The Groane’s Park at first sight might appear as the left survived land resulting by the expansion of the sixteen villages around it and by the pressure of the North West urban sprawl of Milan. Even though from a legal point of view the limits of the park are settled and defined, the inconsistent nature of its limits, its size, the distribution of different activities at the boundaries of the park and in the park itself, the numerous roads crossing the area and the lack of a management plan contributed to the fragmentation of the area into many inconsistent enclaves, not connecting, not interrelating nor interacting with each other.
The identity of the park blurs into a chaotic puzzle of needs and realities where limits become just “arbitrary cuts within a continuously mobile whole”. The geological research revealed the deepest nature of park: a morphological terrace of clay with a difference in levels from the surroundings varying from 20 to 50 meters. The presence of a high number of ovens for the production of bricks distributed all over the territory is another confirmation of the ancient identity of the park.

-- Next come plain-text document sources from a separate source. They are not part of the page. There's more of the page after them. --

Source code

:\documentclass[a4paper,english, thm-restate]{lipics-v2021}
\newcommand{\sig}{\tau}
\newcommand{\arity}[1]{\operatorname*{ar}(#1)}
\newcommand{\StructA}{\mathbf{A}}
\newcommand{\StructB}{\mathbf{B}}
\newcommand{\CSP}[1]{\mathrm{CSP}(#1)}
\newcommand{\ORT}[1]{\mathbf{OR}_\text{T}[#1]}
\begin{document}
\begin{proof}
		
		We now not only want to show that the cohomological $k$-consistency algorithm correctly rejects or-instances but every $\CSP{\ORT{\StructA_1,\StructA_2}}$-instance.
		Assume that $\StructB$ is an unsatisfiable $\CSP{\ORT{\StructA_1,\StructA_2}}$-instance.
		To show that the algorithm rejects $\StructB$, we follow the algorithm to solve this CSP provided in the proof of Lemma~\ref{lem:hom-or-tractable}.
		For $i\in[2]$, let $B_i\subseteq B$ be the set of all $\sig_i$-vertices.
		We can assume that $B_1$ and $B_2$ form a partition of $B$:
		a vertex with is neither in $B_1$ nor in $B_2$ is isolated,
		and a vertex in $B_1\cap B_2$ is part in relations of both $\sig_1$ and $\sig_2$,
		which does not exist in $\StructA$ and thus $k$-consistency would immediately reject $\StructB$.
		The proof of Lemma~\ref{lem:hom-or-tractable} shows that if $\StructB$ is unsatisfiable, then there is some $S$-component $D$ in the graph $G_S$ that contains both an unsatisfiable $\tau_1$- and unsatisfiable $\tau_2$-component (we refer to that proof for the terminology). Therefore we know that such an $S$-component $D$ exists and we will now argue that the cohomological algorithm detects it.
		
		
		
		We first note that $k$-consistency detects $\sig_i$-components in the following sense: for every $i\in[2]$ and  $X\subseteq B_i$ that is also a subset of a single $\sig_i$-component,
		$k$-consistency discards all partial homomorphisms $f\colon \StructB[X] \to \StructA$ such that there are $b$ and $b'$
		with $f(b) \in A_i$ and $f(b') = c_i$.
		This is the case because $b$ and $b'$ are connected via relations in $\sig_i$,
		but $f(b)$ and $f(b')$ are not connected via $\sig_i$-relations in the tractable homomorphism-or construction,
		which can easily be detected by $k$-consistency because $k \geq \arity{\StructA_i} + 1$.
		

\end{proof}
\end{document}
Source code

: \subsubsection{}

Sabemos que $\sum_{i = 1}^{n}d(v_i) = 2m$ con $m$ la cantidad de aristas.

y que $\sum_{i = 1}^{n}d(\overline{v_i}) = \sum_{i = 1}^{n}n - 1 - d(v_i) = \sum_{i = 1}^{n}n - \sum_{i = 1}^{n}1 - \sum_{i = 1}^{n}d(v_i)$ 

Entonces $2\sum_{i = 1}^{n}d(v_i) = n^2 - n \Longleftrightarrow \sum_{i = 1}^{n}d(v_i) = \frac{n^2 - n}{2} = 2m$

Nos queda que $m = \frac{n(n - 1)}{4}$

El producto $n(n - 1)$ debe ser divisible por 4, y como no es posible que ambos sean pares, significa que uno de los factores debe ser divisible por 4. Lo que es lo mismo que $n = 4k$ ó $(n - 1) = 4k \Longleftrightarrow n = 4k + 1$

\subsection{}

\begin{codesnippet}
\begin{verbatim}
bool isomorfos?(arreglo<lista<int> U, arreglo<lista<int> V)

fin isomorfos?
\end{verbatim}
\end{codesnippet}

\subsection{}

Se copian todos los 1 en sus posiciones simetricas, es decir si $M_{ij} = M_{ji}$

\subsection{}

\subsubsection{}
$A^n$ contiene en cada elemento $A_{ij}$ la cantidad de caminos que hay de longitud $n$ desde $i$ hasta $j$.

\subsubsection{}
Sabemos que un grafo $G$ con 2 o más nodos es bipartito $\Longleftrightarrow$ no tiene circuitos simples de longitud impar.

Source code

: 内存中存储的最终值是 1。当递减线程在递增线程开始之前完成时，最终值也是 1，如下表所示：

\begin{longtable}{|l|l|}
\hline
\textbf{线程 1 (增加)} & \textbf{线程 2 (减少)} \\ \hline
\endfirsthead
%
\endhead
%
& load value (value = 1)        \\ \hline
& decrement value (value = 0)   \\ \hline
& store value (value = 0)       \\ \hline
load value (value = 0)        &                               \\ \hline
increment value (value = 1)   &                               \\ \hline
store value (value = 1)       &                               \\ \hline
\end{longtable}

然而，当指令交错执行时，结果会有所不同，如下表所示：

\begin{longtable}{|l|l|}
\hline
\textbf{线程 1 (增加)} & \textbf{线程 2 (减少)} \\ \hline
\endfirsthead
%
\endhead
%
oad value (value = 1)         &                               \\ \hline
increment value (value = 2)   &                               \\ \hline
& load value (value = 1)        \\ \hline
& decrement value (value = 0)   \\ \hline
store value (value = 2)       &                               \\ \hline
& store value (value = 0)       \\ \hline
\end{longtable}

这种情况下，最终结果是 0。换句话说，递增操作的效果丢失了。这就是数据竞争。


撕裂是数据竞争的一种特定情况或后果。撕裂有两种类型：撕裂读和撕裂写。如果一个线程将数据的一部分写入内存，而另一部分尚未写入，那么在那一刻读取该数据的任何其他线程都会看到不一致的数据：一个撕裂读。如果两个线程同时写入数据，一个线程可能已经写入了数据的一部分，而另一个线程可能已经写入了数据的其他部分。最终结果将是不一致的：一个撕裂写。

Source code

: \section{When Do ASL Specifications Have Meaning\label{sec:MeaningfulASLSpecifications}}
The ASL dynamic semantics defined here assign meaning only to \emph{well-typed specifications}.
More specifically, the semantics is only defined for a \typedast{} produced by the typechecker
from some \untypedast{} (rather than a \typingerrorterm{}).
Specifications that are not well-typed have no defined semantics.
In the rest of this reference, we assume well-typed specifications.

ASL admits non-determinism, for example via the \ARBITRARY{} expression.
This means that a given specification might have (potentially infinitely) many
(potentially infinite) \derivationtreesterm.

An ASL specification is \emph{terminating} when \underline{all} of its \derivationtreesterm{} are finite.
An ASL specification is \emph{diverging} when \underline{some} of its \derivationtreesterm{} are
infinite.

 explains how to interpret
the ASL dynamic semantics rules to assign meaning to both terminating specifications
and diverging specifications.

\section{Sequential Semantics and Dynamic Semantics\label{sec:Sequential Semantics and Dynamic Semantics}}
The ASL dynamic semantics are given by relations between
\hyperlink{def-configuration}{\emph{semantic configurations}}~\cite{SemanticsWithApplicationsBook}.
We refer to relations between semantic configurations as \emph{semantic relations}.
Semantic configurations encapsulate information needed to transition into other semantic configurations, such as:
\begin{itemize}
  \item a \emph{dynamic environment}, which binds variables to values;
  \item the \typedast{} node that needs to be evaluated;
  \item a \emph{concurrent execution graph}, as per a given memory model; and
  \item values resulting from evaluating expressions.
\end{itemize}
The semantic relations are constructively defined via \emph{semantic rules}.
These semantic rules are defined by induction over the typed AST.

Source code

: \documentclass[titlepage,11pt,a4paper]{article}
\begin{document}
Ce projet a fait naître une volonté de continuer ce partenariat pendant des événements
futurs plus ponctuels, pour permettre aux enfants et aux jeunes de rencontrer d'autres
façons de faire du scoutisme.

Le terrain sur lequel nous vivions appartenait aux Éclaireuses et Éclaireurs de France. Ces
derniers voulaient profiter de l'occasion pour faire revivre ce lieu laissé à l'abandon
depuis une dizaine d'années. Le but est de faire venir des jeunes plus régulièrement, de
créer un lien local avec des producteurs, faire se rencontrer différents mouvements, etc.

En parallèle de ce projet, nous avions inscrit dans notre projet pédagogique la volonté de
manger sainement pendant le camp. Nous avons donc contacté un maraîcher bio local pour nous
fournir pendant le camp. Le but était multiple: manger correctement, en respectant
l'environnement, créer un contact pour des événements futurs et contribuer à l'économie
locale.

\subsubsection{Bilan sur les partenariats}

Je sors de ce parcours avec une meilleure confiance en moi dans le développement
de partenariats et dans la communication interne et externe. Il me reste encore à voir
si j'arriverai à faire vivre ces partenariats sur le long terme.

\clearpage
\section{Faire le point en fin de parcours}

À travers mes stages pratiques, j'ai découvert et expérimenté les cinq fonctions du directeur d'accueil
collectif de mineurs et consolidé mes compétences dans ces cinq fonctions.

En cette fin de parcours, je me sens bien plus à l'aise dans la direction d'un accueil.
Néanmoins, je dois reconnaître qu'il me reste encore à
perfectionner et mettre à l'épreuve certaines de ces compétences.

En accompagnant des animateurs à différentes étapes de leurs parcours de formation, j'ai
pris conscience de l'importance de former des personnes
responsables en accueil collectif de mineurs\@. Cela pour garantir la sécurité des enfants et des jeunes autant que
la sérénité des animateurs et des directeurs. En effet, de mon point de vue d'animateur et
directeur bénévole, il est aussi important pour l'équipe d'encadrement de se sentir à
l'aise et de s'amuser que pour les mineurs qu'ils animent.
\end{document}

The project aims to give back to the park a lost identity, redefining the limits between legal and historical reasons, reconfiguring the circulation in order to achieve a better accessibility and connectivity between the parts as well as to help and not confuse the understanding of the whole. Starting from the definition that the park receives its shape from the city to which it opposes and that its borders, as form of resistance and relationship, are dictated by a geo-anthropological stratification, the most logical consequence was to appoint the borders as the elements capable to communicate identity, as thresholds between different systems, gateways between inside and outside. Given the substantial size of the park and the nature of its edges, the strategy was to choose as gateways very specific points at the borders: the crossing roads throughout the site. Such Gateways represent interfaces, rooms, sort of imaginary facades to the park. They work as magnifying lenses for the different identities of the park and they give to it a global image according to different tunes. On the west side, where the limits defined by the natural reserve were stronger the gateways became gardens; on the east side where instead the sprawl was wilder they turned into services and facilities for the park.